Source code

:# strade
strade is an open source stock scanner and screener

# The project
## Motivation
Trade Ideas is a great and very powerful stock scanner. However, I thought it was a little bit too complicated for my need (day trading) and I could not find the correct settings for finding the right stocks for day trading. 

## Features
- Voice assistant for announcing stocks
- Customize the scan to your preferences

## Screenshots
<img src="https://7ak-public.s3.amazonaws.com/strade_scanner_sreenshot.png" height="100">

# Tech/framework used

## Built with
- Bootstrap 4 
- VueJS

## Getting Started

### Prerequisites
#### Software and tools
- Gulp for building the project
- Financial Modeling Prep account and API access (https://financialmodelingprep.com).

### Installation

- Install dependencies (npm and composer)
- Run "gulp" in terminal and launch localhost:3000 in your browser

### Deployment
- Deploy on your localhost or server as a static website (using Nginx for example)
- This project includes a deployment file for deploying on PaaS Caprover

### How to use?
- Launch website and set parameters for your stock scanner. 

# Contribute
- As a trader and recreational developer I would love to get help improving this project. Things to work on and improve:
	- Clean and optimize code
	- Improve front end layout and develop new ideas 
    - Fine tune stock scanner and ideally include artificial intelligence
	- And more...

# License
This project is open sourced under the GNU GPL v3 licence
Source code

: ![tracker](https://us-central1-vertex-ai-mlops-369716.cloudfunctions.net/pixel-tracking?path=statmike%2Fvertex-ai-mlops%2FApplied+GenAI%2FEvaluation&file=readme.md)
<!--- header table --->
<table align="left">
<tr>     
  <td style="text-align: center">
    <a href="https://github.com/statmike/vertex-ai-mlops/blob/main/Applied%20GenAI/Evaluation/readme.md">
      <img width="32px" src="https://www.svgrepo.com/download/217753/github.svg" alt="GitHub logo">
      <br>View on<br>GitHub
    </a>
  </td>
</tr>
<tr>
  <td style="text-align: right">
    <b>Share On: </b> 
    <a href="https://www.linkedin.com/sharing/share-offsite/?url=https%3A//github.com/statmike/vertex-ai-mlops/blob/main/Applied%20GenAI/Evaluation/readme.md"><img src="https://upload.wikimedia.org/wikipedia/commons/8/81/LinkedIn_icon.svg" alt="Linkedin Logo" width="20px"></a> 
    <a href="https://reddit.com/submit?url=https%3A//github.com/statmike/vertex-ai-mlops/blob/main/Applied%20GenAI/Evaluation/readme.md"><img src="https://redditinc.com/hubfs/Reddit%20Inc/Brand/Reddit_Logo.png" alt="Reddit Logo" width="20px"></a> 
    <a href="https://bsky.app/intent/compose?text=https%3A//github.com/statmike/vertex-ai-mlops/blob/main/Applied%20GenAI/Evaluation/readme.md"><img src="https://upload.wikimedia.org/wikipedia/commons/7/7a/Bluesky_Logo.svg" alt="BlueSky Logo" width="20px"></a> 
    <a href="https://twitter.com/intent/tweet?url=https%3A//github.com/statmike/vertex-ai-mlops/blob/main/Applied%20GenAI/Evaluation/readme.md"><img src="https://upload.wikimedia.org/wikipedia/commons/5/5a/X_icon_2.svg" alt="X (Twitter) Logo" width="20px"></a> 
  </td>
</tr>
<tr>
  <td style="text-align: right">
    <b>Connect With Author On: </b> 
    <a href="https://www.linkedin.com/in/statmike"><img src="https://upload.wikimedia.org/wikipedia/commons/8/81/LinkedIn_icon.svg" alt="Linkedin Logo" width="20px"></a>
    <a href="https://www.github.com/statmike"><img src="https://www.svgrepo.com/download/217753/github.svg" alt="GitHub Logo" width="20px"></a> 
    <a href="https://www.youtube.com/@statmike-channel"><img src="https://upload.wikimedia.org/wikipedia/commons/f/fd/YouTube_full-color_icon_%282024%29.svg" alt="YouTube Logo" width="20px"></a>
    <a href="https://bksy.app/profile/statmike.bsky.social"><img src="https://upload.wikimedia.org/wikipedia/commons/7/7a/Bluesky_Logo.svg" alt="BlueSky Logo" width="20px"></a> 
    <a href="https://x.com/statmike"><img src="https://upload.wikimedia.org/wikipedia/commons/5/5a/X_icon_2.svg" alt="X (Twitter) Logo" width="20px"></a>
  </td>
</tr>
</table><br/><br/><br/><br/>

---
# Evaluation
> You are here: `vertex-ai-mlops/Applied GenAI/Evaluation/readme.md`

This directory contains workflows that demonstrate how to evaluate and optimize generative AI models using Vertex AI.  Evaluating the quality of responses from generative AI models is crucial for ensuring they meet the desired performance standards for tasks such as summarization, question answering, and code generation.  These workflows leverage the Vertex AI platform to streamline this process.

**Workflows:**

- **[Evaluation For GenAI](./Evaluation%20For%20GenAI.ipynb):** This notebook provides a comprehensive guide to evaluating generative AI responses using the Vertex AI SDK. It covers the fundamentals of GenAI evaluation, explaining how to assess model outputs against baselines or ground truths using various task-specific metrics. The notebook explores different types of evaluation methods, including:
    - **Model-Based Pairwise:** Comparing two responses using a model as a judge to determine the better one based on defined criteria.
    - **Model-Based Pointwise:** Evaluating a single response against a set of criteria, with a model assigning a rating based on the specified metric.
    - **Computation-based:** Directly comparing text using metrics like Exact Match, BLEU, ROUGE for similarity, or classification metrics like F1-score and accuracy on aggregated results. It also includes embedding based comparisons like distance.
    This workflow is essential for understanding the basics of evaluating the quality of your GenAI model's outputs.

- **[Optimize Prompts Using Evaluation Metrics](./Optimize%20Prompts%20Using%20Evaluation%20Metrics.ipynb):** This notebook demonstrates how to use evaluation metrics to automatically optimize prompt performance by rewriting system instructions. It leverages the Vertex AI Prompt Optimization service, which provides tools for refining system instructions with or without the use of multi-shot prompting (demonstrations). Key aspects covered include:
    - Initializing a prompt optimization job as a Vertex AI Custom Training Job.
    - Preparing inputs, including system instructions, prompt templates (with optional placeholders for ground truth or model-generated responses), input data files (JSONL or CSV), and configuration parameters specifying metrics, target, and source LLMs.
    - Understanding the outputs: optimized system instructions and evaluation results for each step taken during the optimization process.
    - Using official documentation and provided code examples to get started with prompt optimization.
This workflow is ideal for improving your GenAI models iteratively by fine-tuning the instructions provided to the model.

+ + +

REQUIRED WORK:
Output exactly the lines of the records from the first through the one bearing "- Financial Modeling", both ends included.

OUTPUT OF THE TASK:
Source code

:# strade
strade is an open source stock scanner and screener

# The project
## Motivation
Trade Ideas is a great and very powerful stock scanner. However, I thought it was a little bit too complicated for my need (day trading) and I could not find the correct settings for finding the right stocks for day trading. 

## Features
- Voice assistant for announcing stocks
- Customize the scan to your preferences

## Screenshots
<img src="https://7ak-public.s3.amazonaws.com/strade_scanner_sreenshot.png" height="100">

# Tech/framework used

## Built with
- Bootstrap 4 
- VueJS

## Getting Started

### Prerequisites
#### Software and tools
- Gulp for building the project
- Financial Modeling Prep account and API access (https://financialmodelingprep.com).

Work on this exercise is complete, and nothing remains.